Re: [PATCH] btrfs: reject root with mismatched level between root_item and node header

From: Qu Wenruo

Date: Thu Mar 12 2026 - 23:10:21 EST

在 2026/3/13 13:19, ZhengYuan Huang 写道:

On Fri, Mar 13, 2026 at 5:29 AM Qu Wenruo <wqu@xxxxxxxx> wrote:

Nope, we have btrfs_tree_parent_check structure, which has all the
needed checks at read time.

The point of using that other than doing it manually here is, if one
mirror is bad, but the other mirror is good, then we can still grab the
good copy, but checking it here means if we got the bad mirror first, we
have no more chance.

And during read of root-node, we have already passed the proper level
into it.

So the only possibility is, your fuzzing tool is modifying the memory
after the read check.

If so, it's impossible to fix.

Thanks for the review and for pointing this out.

I agree that btrfs_tree_parent_check is the intended read-time
verifier, but the crash path here relies on a cache-hit bypass where
that verification is not re-run.

My earlier description may have been misleading, or at least not clear
enough, so let me clarify the exact trigger path in more detail below.

My bad, I forgot to mention the correct way to fix: you should put the check into the cached hit path, other than adhocing random checks around.

The correct way is to add an optional @check parameter for btrfs_buffer_uptodate() so that cached extent buffer will still be checked.

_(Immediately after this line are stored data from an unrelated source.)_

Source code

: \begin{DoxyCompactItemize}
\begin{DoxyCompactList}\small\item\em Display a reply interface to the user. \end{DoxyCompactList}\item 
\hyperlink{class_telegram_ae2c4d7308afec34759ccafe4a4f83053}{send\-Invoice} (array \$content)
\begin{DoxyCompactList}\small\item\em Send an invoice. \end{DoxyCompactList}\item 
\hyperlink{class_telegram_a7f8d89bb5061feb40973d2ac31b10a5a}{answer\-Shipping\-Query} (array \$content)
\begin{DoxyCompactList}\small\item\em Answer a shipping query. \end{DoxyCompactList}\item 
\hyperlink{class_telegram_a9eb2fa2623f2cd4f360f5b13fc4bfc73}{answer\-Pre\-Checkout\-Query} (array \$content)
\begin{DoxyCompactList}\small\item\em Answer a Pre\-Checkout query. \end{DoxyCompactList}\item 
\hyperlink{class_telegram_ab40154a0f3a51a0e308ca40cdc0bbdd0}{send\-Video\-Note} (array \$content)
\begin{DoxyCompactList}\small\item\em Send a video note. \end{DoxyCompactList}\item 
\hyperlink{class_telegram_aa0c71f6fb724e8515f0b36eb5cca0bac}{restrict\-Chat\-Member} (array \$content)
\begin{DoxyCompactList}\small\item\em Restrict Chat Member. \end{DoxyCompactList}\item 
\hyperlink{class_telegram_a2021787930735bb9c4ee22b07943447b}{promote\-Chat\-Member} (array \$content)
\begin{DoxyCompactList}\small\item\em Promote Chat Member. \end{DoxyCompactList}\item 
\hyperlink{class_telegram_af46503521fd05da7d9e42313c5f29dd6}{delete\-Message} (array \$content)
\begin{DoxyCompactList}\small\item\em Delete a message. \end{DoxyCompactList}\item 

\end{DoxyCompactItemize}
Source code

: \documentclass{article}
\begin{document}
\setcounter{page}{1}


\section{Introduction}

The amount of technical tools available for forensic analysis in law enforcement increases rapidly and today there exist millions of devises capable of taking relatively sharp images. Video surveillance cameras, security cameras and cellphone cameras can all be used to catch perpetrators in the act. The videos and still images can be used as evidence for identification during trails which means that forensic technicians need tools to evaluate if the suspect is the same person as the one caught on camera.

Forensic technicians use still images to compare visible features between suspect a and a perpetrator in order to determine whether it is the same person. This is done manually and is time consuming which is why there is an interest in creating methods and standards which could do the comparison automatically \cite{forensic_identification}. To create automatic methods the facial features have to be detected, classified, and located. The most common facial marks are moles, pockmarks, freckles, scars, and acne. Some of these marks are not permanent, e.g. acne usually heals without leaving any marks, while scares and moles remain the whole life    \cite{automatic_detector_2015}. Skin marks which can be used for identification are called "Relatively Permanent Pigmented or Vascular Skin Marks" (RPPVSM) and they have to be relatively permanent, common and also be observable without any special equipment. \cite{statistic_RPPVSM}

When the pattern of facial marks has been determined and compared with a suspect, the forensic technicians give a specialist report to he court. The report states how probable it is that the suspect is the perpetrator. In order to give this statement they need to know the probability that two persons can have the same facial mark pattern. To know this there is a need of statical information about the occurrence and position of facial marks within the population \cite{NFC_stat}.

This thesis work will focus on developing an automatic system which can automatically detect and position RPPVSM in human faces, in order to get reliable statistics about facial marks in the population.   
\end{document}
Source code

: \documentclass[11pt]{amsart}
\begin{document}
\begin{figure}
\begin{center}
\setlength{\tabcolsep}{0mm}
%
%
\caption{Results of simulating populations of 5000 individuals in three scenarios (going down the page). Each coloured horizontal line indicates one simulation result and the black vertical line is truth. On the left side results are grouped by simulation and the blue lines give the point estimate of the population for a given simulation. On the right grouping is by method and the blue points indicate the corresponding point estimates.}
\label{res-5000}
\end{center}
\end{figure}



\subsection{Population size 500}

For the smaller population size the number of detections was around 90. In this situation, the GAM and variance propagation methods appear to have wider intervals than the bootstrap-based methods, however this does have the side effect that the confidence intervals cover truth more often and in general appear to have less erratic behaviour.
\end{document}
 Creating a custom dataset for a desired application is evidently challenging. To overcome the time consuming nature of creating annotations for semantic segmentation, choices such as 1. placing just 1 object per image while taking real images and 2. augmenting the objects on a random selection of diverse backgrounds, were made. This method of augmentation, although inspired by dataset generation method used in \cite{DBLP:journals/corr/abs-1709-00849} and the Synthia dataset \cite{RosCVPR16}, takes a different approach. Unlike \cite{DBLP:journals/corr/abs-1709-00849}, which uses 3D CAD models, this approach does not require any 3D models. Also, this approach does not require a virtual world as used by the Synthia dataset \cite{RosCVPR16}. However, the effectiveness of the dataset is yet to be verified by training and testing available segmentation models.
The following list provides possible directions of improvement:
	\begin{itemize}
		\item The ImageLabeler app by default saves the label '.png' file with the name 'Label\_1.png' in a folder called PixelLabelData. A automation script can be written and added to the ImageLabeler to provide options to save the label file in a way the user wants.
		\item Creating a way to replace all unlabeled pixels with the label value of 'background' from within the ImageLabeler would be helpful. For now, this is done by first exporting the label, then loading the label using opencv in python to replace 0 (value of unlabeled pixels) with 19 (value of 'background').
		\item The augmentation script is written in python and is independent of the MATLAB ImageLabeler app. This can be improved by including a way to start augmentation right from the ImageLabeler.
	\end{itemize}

Two different metadata blocks are involved:
- Block A: a root-tree leaf containing root_item for tree 265 (this
field is corrupted: root_item.level = 1)
item 11 key (265 ROOT_ITEM 0) itemoff 13489 itemsize 439
generation 4255 root_dirid 256 bytenr 18787663872 level 1 refs 1
lastsnap 4214 byte_limit 0 bytes_used 16384 flags 0x0(none)
uuid 4cc4bc58-9708-2848-a264-19b95269f104
ctransid 13 otransid 13 stransid 0 rtransid 0
ctime 1766050670.362764444 (2025-12-18 09:37:50)
otime 1766050670.362000000 (2025-12-18 09:37:50)
drop key (0 UNKNOWN.0 0) level 0

- Block B: the actual tree-265 root block at bytenr 18787663872
(header.level = 0, otherwise valid)
item 57 key (18787663872 METADATA_ITEM 0) itemoff 14198 itemsize 33
refs 1 gen 4255 flags TREE_BLOCK
tree block skinny level 0
tree block backref root 265

In relocate_tree_blocks phase 1 (get_tree_block_key), block B is read
with check.level = block->level = 0 (from extent-tree metadata for
that extent item).
This I/O path runs btrfs_validate_extent_buffer, and level check
passes (found 0, expected 0).
So block B becomes EXTENT_BUFFER_UPTODATE.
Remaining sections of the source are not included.